The Staples’ biggest concern is the diminishing length of the contracts they’ve been presented on a "take it or leave it" basis. Their first contracts were for seven years, enough to give them and their lender some security, Garry says.
As the Staples added chickenhouses, the length of the contracts grew shorter—to the point where they now operate on a "flock to flock" contract. When current flocks are grown out, the company could stop bringing new birds, putting the Staples’ $250,000-per-building investment at risk.
Mixed Emotions at Hearing. A contract system between big chicken purveyors and producers has been standard for decades. Under the system, food companies, such as Tyson or Perdue, provide chicks and feed to farmers, who in turn raise the birds for a set price. By agreeing to upfront contracts, farmers can avoid big market fluctuations.
But concern that contracts are leading to a lack of competition in the poultry industry is what DOJ and USDA are investigating. The goal is to prevent cases like the one in Oklahoma, where a jury issued a $7.3 million verdict against Tyson for using what plaintiffs claimed were deceptive and coercive practices against farmers. Tyson denies wrongdoing and vows to appeal.
U.S. Attorney General Eric Holder and Ag Secretary Tom Vilsack were on hand at the workshop at Alabama A&M University, where a crowd of 500 packed a meeting hall. Attendance and testimony was dominated by growers like Staples.
The National Chicken Council, whose integrator members account for 95% of the industry, announced a new industry-sponsored study that declares: "Competition is alive and well in the broiler chicken industry and benefits chicken farmers, poultry companies and consumers." The study also claims that about 75% of poultry growers are satisfied.
Yet dozens of farmers walked up to the microphones to tell tales of frustration with poultry companies. Oklahoman Norman Ranger, who grew chickens for 22 years, told of getting out of the business 10 years ago after encountering conflicts with his integrator. Ranger wants USDA to change the rules that allow companies to require facility upgrades at farmer expense.

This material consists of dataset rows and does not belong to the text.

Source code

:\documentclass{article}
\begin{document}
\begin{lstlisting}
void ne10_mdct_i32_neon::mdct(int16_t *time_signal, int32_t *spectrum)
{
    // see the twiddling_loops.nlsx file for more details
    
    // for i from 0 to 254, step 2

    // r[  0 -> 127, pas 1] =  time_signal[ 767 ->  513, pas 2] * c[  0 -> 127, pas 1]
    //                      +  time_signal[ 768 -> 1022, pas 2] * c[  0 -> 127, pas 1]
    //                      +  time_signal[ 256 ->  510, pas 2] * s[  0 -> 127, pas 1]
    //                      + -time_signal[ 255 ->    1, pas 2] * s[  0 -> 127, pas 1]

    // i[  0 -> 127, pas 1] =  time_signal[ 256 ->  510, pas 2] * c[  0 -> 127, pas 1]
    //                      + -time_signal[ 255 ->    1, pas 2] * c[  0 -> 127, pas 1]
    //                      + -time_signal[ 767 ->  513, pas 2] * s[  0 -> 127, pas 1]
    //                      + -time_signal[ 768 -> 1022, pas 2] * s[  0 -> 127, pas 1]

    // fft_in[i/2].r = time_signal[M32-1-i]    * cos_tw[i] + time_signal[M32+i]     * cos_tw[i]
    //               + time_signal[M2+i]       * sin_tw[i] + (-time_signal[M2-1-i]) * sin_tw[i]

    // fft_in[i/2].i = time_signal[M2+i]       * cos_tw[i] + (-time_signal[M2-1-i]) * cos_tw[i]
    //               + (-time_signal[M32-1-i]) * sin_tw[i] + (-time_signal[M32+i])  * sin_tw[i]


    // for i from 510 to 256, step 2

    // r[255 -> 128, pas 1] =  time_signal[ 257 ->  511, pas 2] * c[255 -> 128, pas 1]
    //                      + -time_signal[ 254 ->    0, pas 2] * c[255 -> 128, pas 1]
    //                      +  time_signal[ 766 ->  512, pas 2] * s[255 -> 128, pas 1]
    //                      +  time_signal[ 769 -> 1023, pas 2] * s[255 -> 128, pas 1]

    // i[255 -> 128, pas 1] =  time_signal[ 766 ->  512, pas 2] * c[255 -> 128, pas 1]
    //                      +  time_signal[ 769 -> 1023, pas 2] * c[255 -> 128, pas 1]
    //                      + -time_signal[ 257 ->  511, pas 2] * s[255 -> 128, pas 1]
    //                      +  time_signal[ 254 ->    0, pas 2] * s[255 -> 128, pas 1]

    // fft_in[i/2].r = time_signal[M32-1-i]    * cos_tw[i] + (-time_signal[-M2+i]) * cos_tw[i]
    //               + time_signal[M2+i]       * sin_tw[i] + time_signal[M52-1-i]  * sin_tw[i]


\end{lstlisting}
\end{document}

Forced chickenhouse upgrades were the most common complaint at the workshop.
Attorney General Holder cautioned: "There is a new attitude in the Department of Justice that is appropriately aggressive." Ag Secretary Vilsack acknowledged that conflict between some poultry growers and the companies is a "difficult issue" and vowed to work with Packers and Stockyards Act officials to see that such issues are addressed.
Staples points out that while dozens of frustrated growers attended the workshop, "many of my neighbors are afraid to speak up for fear of retaliation from contractors."
But Staples says he wasn’t brought up to be quiet. "I’m from America, and if I can’t say my piece, then this isn’t America.